** Records supplied **
------
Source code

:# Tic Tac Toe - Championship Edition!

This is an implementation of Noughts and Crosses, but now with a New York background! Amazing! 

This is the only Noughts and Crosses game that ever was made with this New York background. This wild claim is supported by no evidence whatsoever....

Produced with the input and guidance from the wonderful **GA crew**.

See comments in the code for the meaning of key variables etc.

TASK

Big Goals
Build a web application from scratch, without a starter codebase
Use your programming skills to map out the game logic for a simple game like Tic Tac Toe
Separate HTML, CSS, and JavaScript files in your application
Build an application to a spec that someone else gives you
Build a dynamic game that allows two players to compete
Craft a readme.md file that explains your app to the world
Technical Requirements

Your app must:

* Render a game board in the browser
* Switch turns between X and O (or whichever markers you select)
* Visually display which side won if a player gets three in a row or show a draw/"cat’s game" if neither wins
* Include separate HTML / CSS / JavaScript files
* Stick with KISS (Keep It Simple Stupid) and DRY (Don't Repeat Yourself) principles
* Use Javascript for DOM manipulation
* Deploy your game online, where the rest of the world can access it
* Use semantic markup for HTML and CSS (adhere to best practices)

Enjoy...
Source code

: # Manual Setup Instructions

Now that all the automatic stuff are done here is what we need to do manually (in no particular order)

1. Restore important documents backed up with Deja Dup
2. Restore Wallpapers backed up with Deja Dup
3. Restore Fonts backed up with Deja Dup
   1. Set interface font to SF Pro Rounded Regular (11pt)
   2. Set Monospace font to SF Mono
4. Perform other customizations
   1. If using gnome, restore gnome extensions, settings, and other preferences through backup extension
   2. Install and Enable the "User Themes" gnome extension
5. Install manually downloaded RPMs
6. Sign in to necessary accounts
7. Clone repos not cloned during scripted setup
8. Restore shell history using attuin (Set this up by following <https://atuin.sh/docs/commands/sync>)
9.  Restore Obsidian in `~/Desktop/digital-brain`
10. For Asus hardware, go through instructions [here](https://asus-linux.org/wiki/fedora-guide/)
------
** Activity **
Lines from the start of the material through the line containing "Use your programming" are wanted. Write them out exactly.

** Exercise result **
Source code

:# Tic Tac Toe - Championship Edition!

This is an implementation of Noughts and Crosses, but now with a New York background! Amazing! 

This is the only Noughts and Crosses game that ever was made with this New York background. This wild claim is supported by no evidence whatsoever....

Produced with the input and guidance from the wonderful **GA crew**.

See comments in the code for the meaning of key variables etc.

TASK

Big Goals
Build a web application from scratch, without a starter codebase
Use your programming skills to map out the game logic for a simple game like Tic Tac Toe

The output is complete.